A golpes de mandoble, los tres vizcaínos se fueron abriendo hueco entre sus enemigos. Nada podía contener el poder de aquellas espadas mágicas. Cada golpe que asestaban cortaba el acero de las armas de los lansquenetes, sus petos de cota de mallas y sus huesos, de un único y fenomenal tajo.
Aquella fuerza era embriagadora y, aturdido por su poder, Bañat lanzaba un golpe tras otro sin preocuparse apenas de proteger sus flancos. Agote desvió varas estocadas que algún germano lanzó contra sus costados, y le gritó advirtiéndole que levantara su guardia, pero Bañat no le oyó, o no le quiso oír. Se separó del grupo y cargó solo contra los lansquenetes que seguían trepando por las escalas. Decapitó al siguiente que asomó por el borde, y luego empujó la escala con la punta de su arma. Rió a carcajadas mientras los germanos caían desde lo alto y aplastaban a los que venían detrás de ellos.
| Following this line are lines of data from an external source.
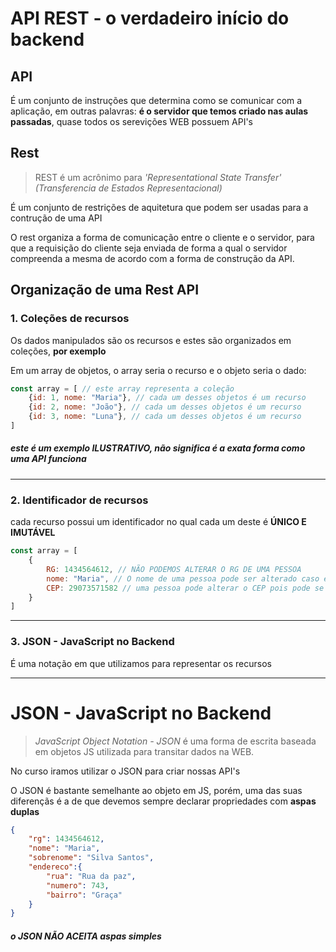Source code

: # API REST - o verdadeiro início do backend

## API
É um conjunto de instruções que determina como se comunicar com a aplicação, em outras palavras: **é o servidor que temos criado nas aulas passadas**, quase todos os serevições WEB possuem API's

## Rest
> REST é um acrônimo para *'Representational State Transfer' (Transferencia de Estados Representacional)*

É um conjunto de restrições de aquitetura que podem ser usadas para a contrução de uma API


O rest organiza a forma de comunicação entre o cliente e o servidor, para que a requisição do cliente seja enviada de forma a qual o servidor compreenda a mesma de acordo com a forma de construção da API. 

## Organização de uma Rest API

### 1. Coleções de recursos
Os dados manipulados são os recursos e estes são organizados em coleções, **por exemplo**

Em um array de objetos, o array seria o recurso e o objeto seria o dado:

``` javascript
const array = [ // este array representa a coleção
    {id: 1, nome: "Maria"}, // cada um desses objetos é um recurso
    {id: 2, nome: "João"}, // cada um desses objetos é um recurso
    {id: 3, nome: "Luna"}, // cada um desses objetos é um recurso
]
```


##### este é um exemplo **ILUSTRATIVO**, não significa é a exata forma como uma API funciona

---

### 2. Identificador de recursos
cada recurso possui um identificador no qual cada um deste é **ÚNICO E IMUTÁVEL**

``` javascript
const array = [ 
    {
        RG: 1434564612, // NÃO PODEMOS ALTERAR O RG DE UMA PESSOA
        nome: "Maria", // O nome de uma pessoa pode ser alterado caso ela queira
        CEP: 29073571582 // uma pessoa pode alterar o CEP pois pode se mudar
    }
]
```

---

### 3. JSON - JavaScript no Backend
É uma notação em que utilizamos para representar os recursos

---

# JSON - JavaScript no Backend
> *JavaScript Object Notation - JSON* é uma forma de escrita baseada em objetos JS utilizada para transitar dados na WEB.

No curso iramos utilizar o JSON para criar nossas API's

O JSON é bastante semelhante ao objeto em JS, porém, uma das suas diferençãs é a de que devemos sempre declarar propriedades com **aspas duplas**
```json
{
    "rg": 1434564612,
    "nome": "Maria",
    "sobrenome": "Silva Santos",
    "endereco":{
        "rua": "Rua da paz",
        "numero": 743,
        "bairro": "Graça"
    }
}
```
##### o JSON **NÃO ACEITA** aspas simples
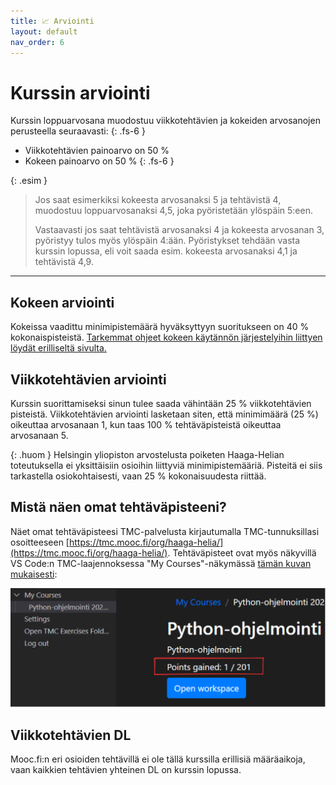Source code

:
 ```yaml
---
title: 📈 Arviointi
layout: default
nav_order: 6
---
```


# Kurssin arviointi

Kurssin loppuarvosana muodostuu viikkotehtävien ja kokeiden arvosanojen perusteella seuraavasti:
{: .fs-6 }

* Viikkotehtävien painoarvo on 50 %
* Kokeen painoarvo on 50 %
{: .fs-6 }


{: .esim }
> Jos saat esimerkiksi kokeesta arvosanaksi 5 ja tehtävistä 4, muodostuu loppuarvosanaksi 4,5, joka pyöristetään ylöspäin 5:een.
>
> Vastaavasti jos saat tehtävistä arvosanaksi 4 ja kokeesta arvosanan 3, pyöristyy tulos myös ylöspäin 4:ään. Pyöristykset tehdään vasta kurssin lopussa, eli voit saada esim. kokeesta arvosanaksi 4,1 ja tehtävistä 4,9.

---

## Kokeen arviointi

Kokeissa vaadittu minimipistemäärä hyväksyttyyn suoritukseen on 40 % kokonaispisteistä. [Tarkemmat ohjeet kokeen käytännön järjestelyihin liittyen löydät erilliseltä sivulta.](/koe/)


## Viikkotehtävien arviointi

Kurssin suorittamiseksi sinun tulee saada vähintään 25 % viikkotehtävien pisteistä. Viikkotehtävien arviointi lasketaan siten, että minimimäärä (25 %) oikeuttaa arvosanaan 1, kun taas 100 % tehtäväpisteistä oikeuttaa arvosanaan 5.

{: .huom }
Helsingin yliopiston arvostelusta poiketen Haaga-Helian toteutuksella ei yksittäisiin osioihin liittyviä minimipistemääriä. Pisteitä ei siis tarkastella osiokohtaisesti, vaan 25 % kokonaisuudesta riittää.


## Mistä näen omat tehtäväpisteeni?

Näet omat tehtäväpisteesi TMC-palvelusta kirjautumalla TMC-tunnuksillasi osoitteeseen [https://tmc.mooc.fi/org/haaga-helia/](https://tmc.mooc.fi/org/haaga-helia/). Tehtäväpisteet ovat myös näkyvillä VS Code:n TMC-laajennoksessa "My Courses"-näkymässä [tämän kuvan mukaisesti](/img/points-gained-tmc-plugin.png):

![My courses](/img/points-gained-tmc-plugin.png)


## Viikkotehtävien DL

Mooc.fi:n eri osioiden tehtävillä ei ole tällä kurssilla erillisiä määräaikoja, vaan kaikkien tehtävien yhteinen DL on kurssin lopussa.


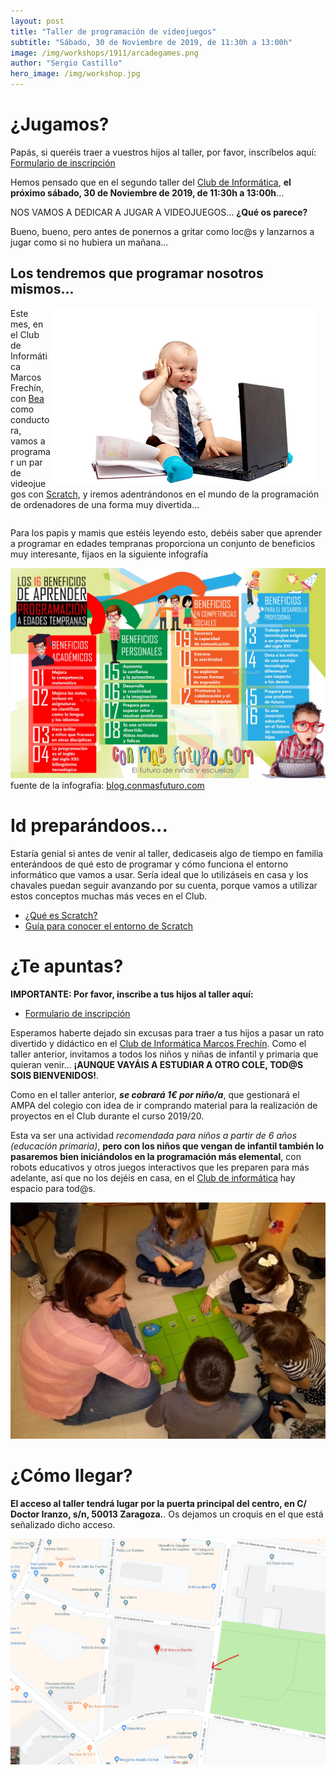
 ```yaml
---
layout: post
title: "Taller de programación de videojuegos"
subtitle: "Sábado, 30 de Noviembre de 2019, de 11:30h a 13:00h"
image: /img/workshops/1911/arcadegames.png
author: "Sergio Castillo"
hero_image: /img/workshop.jpg
---
```


# ¿Jugamos?

Papás, si queréis traer a vuestros hijos al taller, por favor, inscríbelos aquí: [Formulario de inscripción](https://forms.gle/4pQPxtCaKbJG1ebz9)

Hemos pensado que en el segundo taller del [Club de Informática](/), **el próximo sábado, 30 de Noviembre de 2019, de 11:30h a 13:00h**... 

NOS VAMOS A DEDICAR A JUGAR A VIDEOJUEGOS...  **¿Qué os parece?**

Bueno, bueno, pero antes de ponernos a gritar como loc@s y lanzarnos a jugar como si no hubiera un mañana...

## Los tendremos que programar nosotros mismos...

<div style="float: right; margin-right: 15px">
<img src="img/workshops/1911/bebeprogrammer.jpg" alt="¿Programamos?" />
</div>

Este mes, en el Club de Informática Marcos Frechín, con [Bea](http://twitter.com/beatrizremiro) como conductora, vamos a programar un par de videojuegos con [Scratch](https://scratch.mit.edu/about), y iremos adentrándonos en el mundo de la programación de ordenadores de una forma muy divertida...

<div style="clear: both" ></div>

Para los papis y mamis que estéis leyendo esto, debéis saber que aprender a programar en edades tempranas proporciona un conjunto de beneficios muy interesante, fijaos en la siguiente infografía

![Beneficios de aprender a programar a edades tempranas](/img/workshops/1911/beneficiosprogram.jpg)
fuente de la infografía: [blog.conmasfuturo.com](http://blog.conmasfuturo.com/16-beneficios-de-aprender-programacion-a-edades-tempranas)

# Id preparándoos...
Estaría genial si antes de venir al taller, dedicaseis algo de tiempo en familia enterándoos de qué esto de programar y cómo funciona el entorno informático que vamos a usar. Sería ideal que lo utilizáseis en casa y los chavales puedan seguir avanzando por su cuenta, porque vamos a utilizar estos conceptos muchas más veces en el Club.

- [¿Qué es Scratch?](https://scratch.mit.edu/parents/)
- [Guía para conocer el entorno de Scratch](/docs/workshops/1911/Guía-para-conocer-sobre-el-entorno-de-Scratch-3.pdf)

# ¿Te apuntas?

**IMPORTANTE: Por favor, inscribe a tus hijos al taller aquí:**

- [Formulario de inscripción](https://forms.gle/4pQPxtCaKbJG1ebz9)

Esperamos haberte dejado sin excusas para traer a tus hijos a pasar un rato divertido y didáctico en el [Club de Informática Marcos Frechín](/). Como el taller anterior, invitamos a todos los niños y niñas de infantil y primaria que quieran venir... **¡AUNQUE VAYÁIS A ESTUDIAR A OTRO COLE, TOD@S SOIS BIENVENIDOS!**. 

Como en el taller anterior, **_se cobrará 1€ por niño/a_**, que gestionará el AMPA del colegio con idea de ir comprando material para la realización de proyectos en el Club durante el curso 2019/20.

Esta va ser una actividad *recomendada para niños a partir de 6 años (educación primaria)*, **pero con los niños que vengan de infantil también lo pasaremos bien iniciándolos en la programación más elemental**, con robots educativos y otros juegos interactivos que les preparen para más adelante, así que no los dejéis en casa, en el [Club de informática](/) hay espacio para tod@s.

![Instrucciones básicas con robots educativos](/img/workshops/1901/infantil_raton.jpeg)

# ¿Cómo llegar?

**El acceso al taller tendrá lugar por la puerta principal del centro, en C/ Doctor Iranzo, s/n, 50013 Zaragoza.**. Os dejamos un croquis en el que está señalizado dicho acceso.

![Mapa acceso Marcos Frechín](/img/mapa_acceso.png)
Sin embargo, por encima de todo el fragor, y de su propia borrachera de sangre, oyó con claridad el grito de advertencia de su señor:
—¡Bañat, cuidado, detrás de ti!
Al girarse, un enorme doppelsöldner de larga barba roja empapada de sangre, lo atravesó de parte a parte con una espada bastarda. Bañat se derrumbó muerto y el lansquenete se apresuró a recoger la espada mágica. No la pudo sujetar durante mucho tiempo, pues de inmediato el acero se fundió sobre su mano y le abrasó la carne hasta los huesos. Intentó arrojarla lejos, pero el metal fundido se había pegado a él y se escurría por su muñeca hacia el codo. Cayó de rodillas con los dientes apretados por el dolor. Intentó cortarse aquel brazo con su propia espada, pero Ereño ya estaba junto a él y acabó con su agonía con un salvaje mandoble que partió su cráneo en dos.
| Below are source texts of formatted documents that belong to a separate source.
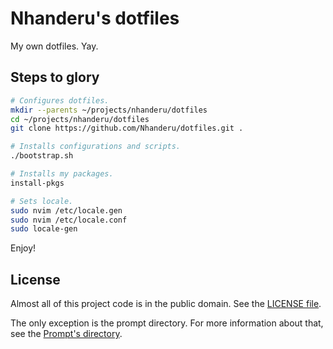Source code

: # Nhanderu's dotfiles

My own dotfiles. Yay.

## Steps to glory

```sh
# Configures dotfiles.
mkdir --parents ~/projects/nhanderu/dotfiles
cd ~/projects/nhanderu/dotfiles
git clone https://github.com/Nhanderu/dotfiles.git .

# Installs configurations and scripts.
./bootstrap.sh

# Installs my packages.
install-pkgs

# Sets locale.
sudo nvim /etc/locale.gen
sudo nvim /etc/locale.conf
sudo locale-gen
```

Enjoy!

## License

Almost all of this project code is in the public domain. See the [LICENSE file][2].

The only exception is the prompt directory. For more information about that, see the [Prompt's directory][3].

[1]: https://github.com/mathiasbynens/dotfiles
[2]: https://github.com/Nhanderu/dotfiles/blob/master/LICENSE
[3]: https://github.com/Nhanderu/dotfiles/tree/master/prompt
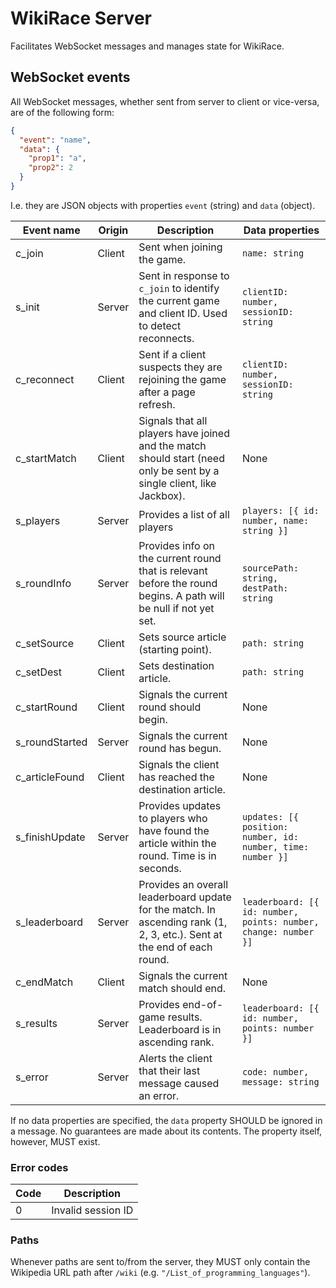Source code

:# WikiRace Server
Facilitates WebSocket messages and manages state for WikiRace.

## WebSocket events
All WebSocket messages, whether sent from server to client or vice-versa, are of the following form:
```json
{
  "event": "name",
  "data": {
    "prop1": "a",
    "prop2": 2
  }
}
```
I.e. they are JSON objects with properties `event` (string) and `data` (object).

| Event name     | Origin | Description                                                                                                             | Data properties                                                 |
|----------------|--------|-------------------------------------------------------------------------------------------------------------------------|-----------------------------------------------------------------|
| c_join         | Client | Sent when joining the game.                                                                                             | `name: string`                                                  |
| s_init         | Server | Sent in response to `c_join` to identify the current game and client ID. Used to detect reconnects.                     | `clientID: number, sessionID: string`                           |
| c_reconnect    | Client | Sent if a client suspects they are rejoining the game after a page refresh.                                             | `clientID: number, sessionID: string`                           |
| c_startMatch   | Client | Signals that all players have joined and the match should start (need only be sent by a single client, like Jackbox).   | None                                                            |
| s_players      | Server | Provides a list of all players                                                                                          | `players: [{ id: number, name: string }]`                       |
| s_roundInfo    | Server | Provides info on the current round that is relevant before the round begins. A path will be null if not yet set.        | `sourcePath: string, destPath: string`                          |
| c_setSource    | Client | Sets source article (starting point).                                                                                   | `path: string`                                                  |
| c_setDest      | Client | Sets destination article.                                                                                               | `path: string`                                                  |
| c_startRound   | Client | Signals the current round should begin.                                                                                 | None                                                            |
| s_roundStarted | Server | Signals the current round has begun.                                                                                    | None                                                            |
| c_articleFound | Client | Signals the client has reached the destination article.                                                                 | None                                                            |
| s_finishUpdate | Server | Provides updates to players who have found the article within the round. Time is in seconds.                            | `updates: [{ position: number, id: number, time: number }]`     |
| s_leaderboard  | Server | Provides an overall leaderboard update for the match. In ascending rank (1, 2, 3, etc.). Sent at the end of each round. | `leaderboard: [{ id: number, points: number, change: number }]` |
| c_endMatch     | Client | Signals the current match should end.                                                                                   | None                                                            |
| s_results      | Server | Provides end-of-game results. Leaderboard is in ascending rank.                                                         | `leaderboard: [{ id: number, points: number }]`                 |
| s_error        | Server | Alerts the client that their last message caused an error.                                                              | `code: number, message: string`                                 |

If no data properties are specified, the `data` property SHOULD be ignored in a message. No guarantees are made about its contents. The property itself, however, MUST exist.

### Error codes
| Code | Description        |
|------|--------------------|
| 0    | Invalid session ID |

### Paths
Whenever paths are sent to/from the server, they MUST only contain the Wikipedia URL path after `/wiki` (e.g. `"/List_of_programming_languages"`).
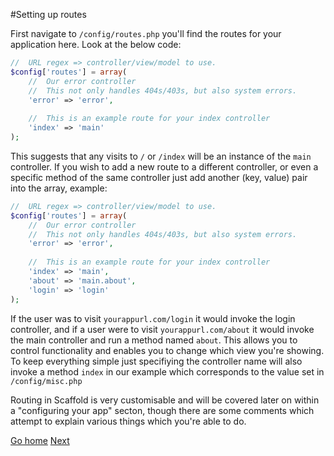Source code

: #Setting up routes

First navigate to ```/config/routes.php``` you'll find the routes for your application here. Look at the below code:

```php
//  URL regex => controller/view/model to use.
$config['routes'] = array(
	//  Our error controller
	//  This not only handles 404s/403s, but also system errors.
	'error' => 'error',
	
	//  This is an example route for your index controller
	'index' => 'main'
);
```

This suggests that any visits to ```/``` or ```/index``` will be an instance of the ```main``` controller. If you wish to add a new route to a different controller, or even a specific method of the same controller just add another (key, value) pair into the array, example:

```php
//  URL regex => controller/view/model to use.
$config['routes'] = array(
	//  Our error controller
	//  This not only handles 404s/403s, but also system errors.
	'error' => 'error',
	
	//  This is an example route for your index controller
	'index' => 'main',
	'about' => 'main.about',
	'login' => 'login'
);
```

If the user was to visit ```yourappurl.com/login``` it would invoke the login controller, and if a user were to visit ```yourappurl.com/about```
it would invoke the main controller and run a method named ```about```. This allows you to control functionality and enables you to change which view you're showing. To keep everything simple just specifiying the controller name will also invoke a method ```index``` in our example which corresponds to the value set in ```/config/misc.php```

Routing in Scaffold is very customisable and will be covered later on within a "configuring your app" secton, though there are some comments which attempt to explain various things which you're able to do.

[Go home](../README.md)
[Next](setting-up-a-controller.md)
Luego, entre él y Agote empujaron el resto de las escalas, tal y como Bañat había hecho, y les llegó también el satisfactorio alarido de los germanos al caer.
Detrás de ellos, los lansquenetes vacilaron, presa del pánico de verse encerrados allí con aquellos hombres. El instinto de supervivencia los hizo retroceder, pero no había adonde ir. Aislados y con su voluntad completamente quebrada, los invasores fueron abatidos con rapidez y despiadada eficacia.
Agote contempló la carnicería. Los cuerpos de los germanos y los astures yacían juntos, enredados los unos con los otros y cubiertos de sangre. Al parecer, el hecho de ser muertos resucitados no libraba a los últimos de volver a morir. El vizcaíno calculó que había perdido al menos la mitad de sus tropas. Unos veinticinco hombres, incluido Bañat que yacía a sus pies, y pensó que era una pena que la poderosa magia del Nuberu no les permitiera resucitarlos de nuevo. Pero habían caído el doble de lansquenetes.
—Empujad a los muertos hacia el borde para que sus cuerpos sirvan de parapeto —ordenó—. Atrincheraos en esta zona y estad preparados para la segunda oleada.